Adidas. Making shoes out of garbage. We like. Photo: Adidas


The Inertia

A few years ago, Adidas announced they would start making their shoes out of garbage. Ocean garbage, specifically. Now, a few years later, they’ve announced that those same garbage shoes are wildly successful—in 2017, they sold a million pairs of them.

It was April of 2015 when Adidas joined forces with Parley for the Oceans, a “space where creators, thinkers, and leaders come together to raise awareness for the beauty and fragility of our oceans and collaborate on projects that can end their destruction.”

Then, in 2016, Adidas and Parley teamed up with Real Madrid and Bayern Munich. “Both teams wore kits made from plastic waste gathered from around the Maldives for one-off games this month,” wrote J.P. Currie in December of the same year. “The kits, constructed of yarns from reclaimed and recycled ocean waste, will carry the tag line ‘For The Oceans’ and are available to purchase from Adidas. ‘Wearing a kit that is made from recyclable ocean waste is something I’m very happy about as it’s a fantastic opportunity to raise awareness about the need to protect and preserve our oceans,’ said Bayern Munich midfielder, Xabi Alonso. ‘I know this is the start of something very special.'”

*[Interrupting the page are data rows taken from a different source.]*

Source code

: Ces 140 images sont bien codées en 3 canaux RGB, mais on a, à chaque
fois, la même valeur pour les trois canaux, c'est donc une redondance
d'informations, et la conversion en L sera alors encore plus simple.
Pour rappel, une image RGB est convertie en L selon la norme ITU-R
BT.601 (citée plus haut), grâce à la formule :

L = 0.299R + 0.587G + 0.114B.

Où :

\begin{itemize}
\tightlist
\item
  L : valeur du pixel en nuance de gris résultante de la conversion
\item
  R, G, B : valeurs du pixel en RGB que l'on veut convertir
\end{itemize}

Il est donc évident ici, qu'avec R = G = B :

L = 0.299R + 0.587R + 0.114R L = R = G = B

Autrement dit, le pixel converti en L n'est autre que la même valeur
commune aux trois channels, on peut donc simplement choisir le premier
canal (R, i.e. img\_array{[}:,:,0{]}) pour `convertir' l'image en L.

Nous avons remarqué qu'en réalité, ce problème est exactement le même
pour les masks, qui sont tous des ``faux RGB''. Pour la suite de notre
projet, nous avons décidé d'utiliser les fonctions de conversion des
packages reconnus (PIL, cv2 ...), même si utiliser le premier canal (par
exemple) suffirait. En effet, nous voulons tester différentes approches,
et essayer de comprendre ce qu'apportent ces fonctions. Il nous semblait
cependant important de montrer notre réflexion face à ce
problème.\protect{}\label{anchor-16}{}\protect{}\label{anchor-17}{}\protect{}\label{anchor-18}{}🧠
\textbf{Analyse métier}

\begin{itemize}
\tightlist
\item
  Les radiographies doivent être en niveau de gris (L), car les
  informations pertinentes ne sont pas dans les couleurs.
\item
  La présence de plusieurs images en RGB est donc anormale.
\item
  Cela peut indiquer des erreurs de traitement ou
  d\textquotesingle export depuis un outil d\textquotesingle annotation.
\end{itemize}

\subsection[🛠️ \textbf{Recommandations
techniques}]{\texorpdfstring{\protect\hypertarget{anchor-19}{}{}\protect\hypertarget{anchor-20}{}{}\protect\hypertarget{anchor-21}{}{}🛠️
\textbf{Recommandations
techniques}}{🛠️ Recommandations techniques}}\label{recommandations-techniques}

Parley’s got their fingers in a lot of dirty pies. Working all over the globe with organizations like Surfers Against Sewage, Save the Waves, and even tech giant Intel, the group has been working tirelessly to fight a battle that seems, at times, hopeless.

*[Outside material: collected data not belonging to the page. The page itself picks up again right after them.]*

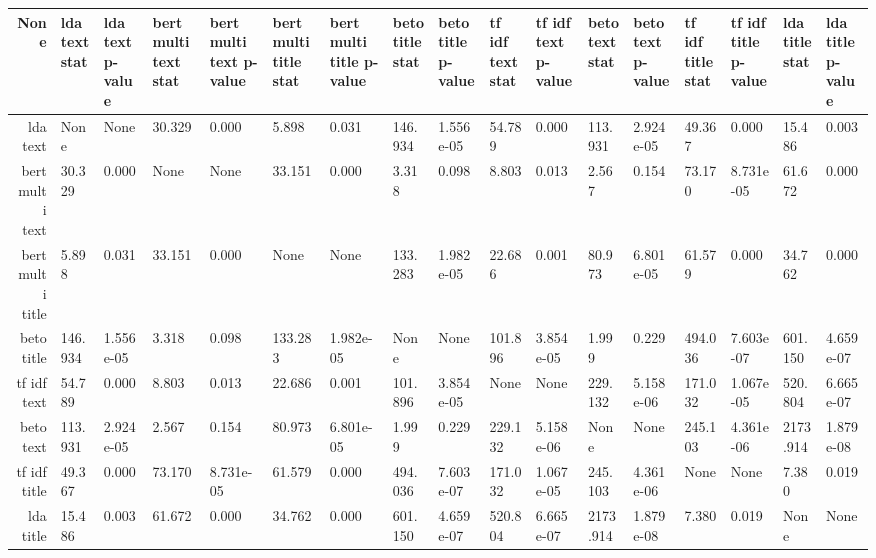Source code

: \begin{tabular}{|r|l|l|l|l|l|l|l|l|l|l|l|l|l|l|l|l|}
  \hline
  None & lda text stat & lda text p-value & bert multi text stat & bert multi text p-value & bert multi title stat & bert multi title p-value & beto title stat & beto title p-value & tf idf text stat & tf idf text p-value & beto text stat & beto text p-value & tf idf title stat & tf idf title p-value & lda title stat & lda title p-value \\ 
  \hline
  lda text & None & None & 30.329 & 0.000 & 5.898 & 0.031 & 146.934 & 1.556e-05 & 54.789 & 0.000 & 113.931 & 2.924e-05 & 49.367 & 0.000 & 15.486 & 0.003 \\ 
  \hline
  bert multi text & 30.329 & 0.000 & None & None & 33.151 & 0.000 & 3.318 & 0.098 & 8.803 & 0.013 & 2.567 & 0.154 & 73.170 & 8.731e-05 & 61.672 & 0.000 \\ 
  \hline
  bert multi title & 5.898 & 0.031 & 33.151 & 0.000 & None & None & 133.283 & 1.982e-05 & 22.686 & 0.001 & 80.973 & 6.801e-05 & 61.579 & 0.000 & 34.762 & 0.000 \\ 
  \hline
  beto title & 146.934 & 1.556e-05 & 3.318 & 0.098 & 133.283 & 1.982e-05 & None & None & 101.896 & 3.854e-05 & 1.999 & 0.229 & 494.036 & 7.603e-07 & 601.150 & 4.659e-07 \\ 
  \hline
  tf idf text & 54.789 & 0.000 & 8.803 & 0.013 & 22.686 & 0.001 & 101.896 & 3.854e-05 & None & None & 229.132 & 5.158e-06 & 171.032 & 1.067e-05 & 520.804 & 6.665e-07 \\ 
  \hline
  beto text & 113.931 & 2.924e-05 & 2.567 & 0.154 & 80.973 & 6.801e-05 & 1.999 & 0.229 & 229.132 & 5.158e-06 & None & None & 245.103 & 4.361e-06 & 2173.914 & 1.879e-08 \\ 
  \hline
  tf idf title & 49.367 & 0.000 & 73.170 & 8.731e-05 & 61.579 & 0.000 & 494.036 & 7.603e-07 & 171.032 & 1.067e-05 & 245.103 & 4.361e-06 & None & None & 7.380 & 0.019 \\ 
  \hline
  lda title & 15.486 & 0.003 & 61.672 & 0.000 & 34.762 & 0.000 & 601.150 & 4.659e-07 & 520.804 & 6.665e-07 & 2173.914 & 1.879e-08 & 7.380 & 0.019 & None & None \\ 
  \hline
\end{tabular}
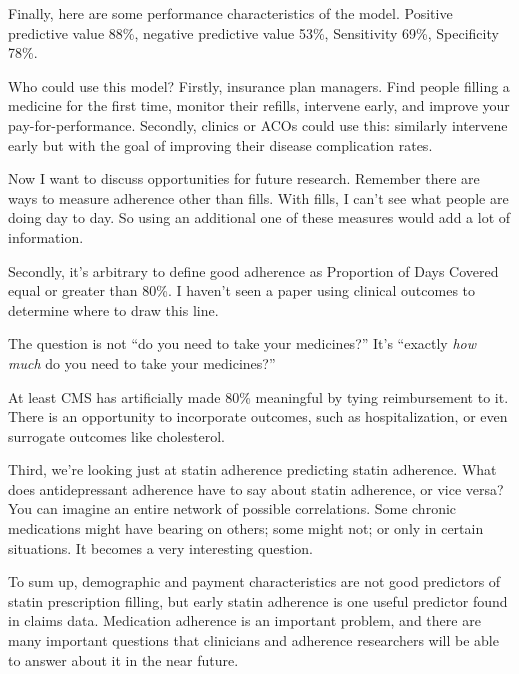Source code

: \documentclass[12pt]{report}
\begin{document}
\begin{large}
Finally, here are some performance characteristics of the model.
Positive predictive value 88\%, negative predictive value 53\%,
Sensitivity 69\%, Specificity 78\%. %

Who could use this model? Firstly, insurance plan managers. Find
people filling a medicine for the first time, monitor their refills,
intervene early, and improve your pay-for-performance. Secondly,
clinics or ACOs could use this: similarly intervene early but with the
goal of improving their disease complication rates. %

Now I want to discuss opportunities for future research. Remember
there are ways to measure adherence other than fills. With fills, I
can't see what people are doing day to day. So using an additional one
of these measures would add a lot of information.

Secondly, it's arbitrary to define good adherence as Proportion of
Days Covered equal or greater than 80\%. I haven't seen a paper using
clinical outcomes to determine where to draw this line.

\end{large}

The question is not ``do you need to take your medicines?'' It's
``exactly \emph{how much} do you need to take your medicines?''

\begin{large}

At least CMS has artificially made 80\% meaningful by tying
reimbursement to it. There is an opportunity to incorporate outcomes,
such as hospitalization, or even surrogate outcomes like cholesterol.

Third, we're looking just at statin adherence predicting statin
adherence. What does antidepressant adherence have to say about statin
adherence, or vice versa? You can imagine an entire network of
possible correlations. Some chronic medications might have bearing on
others; some might not; or only in certain situations. It becomes a
very interesting question.

To sum up, demographic and payment characteristics are not good
predictors of statin prescription filling, but early statin adherence
is one useful predictor found in claims data. Medication adherence is
an important problem, and there are many important questions that
clinicians and adherence researchers will be able to answer about it
in the near future.



\end{large}
\end{document}
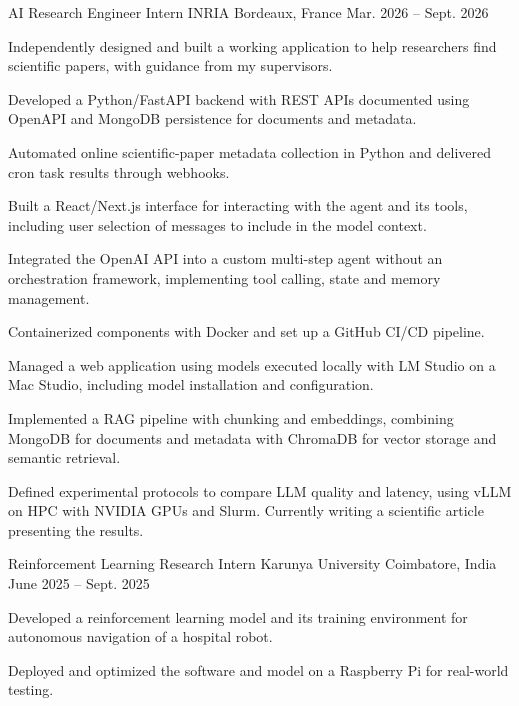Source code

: 
\begin{cventries}
  \cventry
    {AI Research Engineer Intern}
    {INRIA}
    {Bordeaux, France}
    {Mar. 2026 -- Sept. 2026}
    {
      \begin{cvitems}
        \item {Independently designed and built a working application to help researchers find scientific papers, with guidance from my supervisors.}
        \item {Developed a Python/FastAPI backend with REST APIs documented using OpenAPI and MongoDB persistence for documents and metadata.}
        \item {Automated online scientific-paper metadata collection in Python and delivered cron task results through webhooks.}
        \item {Built a React/Next.js interface for interacting with the agent and its tools, including user selection of messages to include in the model context.}
        \item {Integrated the OpenAI API into a custom multi-step agent without an orchestration framework, implementing tool calling, state and memory management.}
        \item {Containerized components with Docker and set up a GitHub CI/CD pipeline.}
        \item {Managed a web application using models executed locally with LM Studio on a Mac Studio, including model installation and configuration.}
        \item {Implemented a RAG pipeline with chunking and embeddings, combining MongoDB for documents and metadata with ChromaDB for vector storage and semantic retrieval.}
        \item {Defined experimental protocols to compare LLM quality and latency, using vLLM on HPC with NVIDIA GPUs and Slurm. Currently writing a scientific article presenting the results.}
      \end{cvitems}
    }

  \cventry
    {Reinforcement Learning Research Intern}
    {Karunya University}
    {Coimbatore, India}
    {June 2025 -- Sept. 2025}
    {
      \begin{cvitems}
        \item {Developed a reinforcement learning model and its training environment for autonomous navigation of a hospital robot.}
        \item {Deployed and optimized the software and model on a Raspberry Pi for real-world testing.}
      \end{cvitems}
    }
\end{cventries}
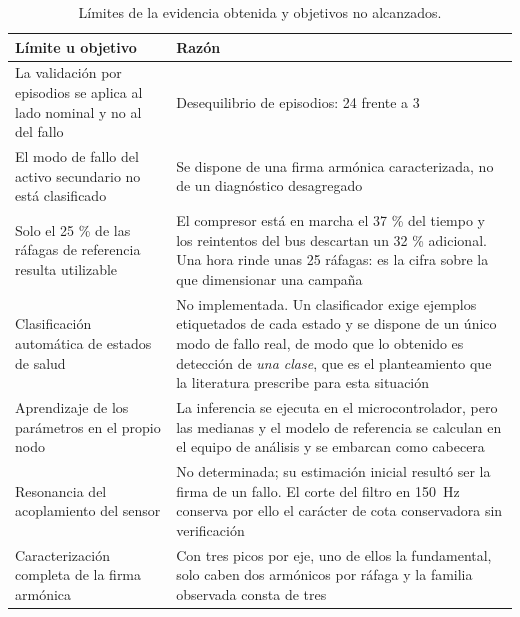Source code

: \begin{table}[ht!]
\caption{Límites de la evidencia obtenida y objetivos no alcanzados.}
\label{table:alcance}
\centering
\begin{tabular}{|p{5.0cm}|p{8.0cm}|}
\hline
\textbf{Límite u objetivo} & \textbf{Razón} \\
\hline
La validación por episodios se aplica al lado nominal y no al del fallo & Desequilibrio de
episodios: 24 frente a 3 \\
\hline
El modo de fallo del activo secundario no está clasificado & Se dispone de una firma armónica
caracterizada, no de un diagnóstico desagregado \\
\hline
Solo el 25 \% de las ráfagas de referencia resulta utilizable & El compresor está en marcha el
37 \% del tiempo y los reintentos del bus descartan un 32 \% adicional. Una hora rinde unas 25
ráfagas: es la cifra sobre la que dimensionar una campaña \\
\hline
Clasificación automática de estados de salud & No implementada. Un clasificador exige ejemplos
etiquetados de cada estado y se dispone de un único modo de fallo real, de modo que lo obtenido es
detección de \textit{una clase}, que es el planteamiento que la literatura prescribe para esta
situación \\
\hline
Aprendizaje de los parámetros en el propio nodo & La inferencia se ejecuta en el
microcontrolador, pero las medianas y el modelo de referencia se calculan en el equipo de
análisis y se embarcan como cabecera \\
\hline
Resonancia del acoplamiento del sensor & No determinada; su estimación inicial resultó ser la
firma de un fallo. El corte del filtro en \mbox{150 Hz} conserva por ello el carácter de cota
conservadora sin verificación \\
\hline
Caracterización completa de la firma armónica & Con tres picos por eje, uno de ellos la
fundamental, solo caben dos armónicos por ráfaga y la familia observada consta de tres \\
\hline
\end{tabular}
\end{table}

“Their new footwear concept was born from the Ocean Plastic Program, working to end plastic pollution in the ocean,” wrote The Inertia back when the Adidas collaboration was first announced in 2015.  “The shoe consists of an upper made entirely of yarns and filaments recycled from ocean waste and illegal deep-sea gill nets. The nets were retrieved by another of Parley’s partners, Sea Shepherd, who spent 110 days tracking and chasing an illegal poaching vessel off the coast of West Africa.”

Fast forward a few years to 2017. Adidas added three more versions of shoes made from ocean plastics. According to Interesting Engineering, “each pair of shoes reuses 11 plastic bottles. The shoe incorporates recycled plastic into the laces, heel webbing, heel lining and sock liner covers.”

They’ve got even bigger plans, too: by the end of 2018, Adidas wants to have released 5 million pairs of shoes made from ocean trash. And according to Eric Liedtke, the head of Global Brands, by 2024, Adidas wants to make all of its products from recycled ocean plastics.

“As a global brand we have a responsibility to help change the world for the better,” Mathias Amm, Product Category Director of Adidas Running said last April. ‘These designs reflect our support for a great cause, while delivering the exceptional performance we are renowned for – a powerful combination, which we hope will excite and inspire our global community as much as it does us.”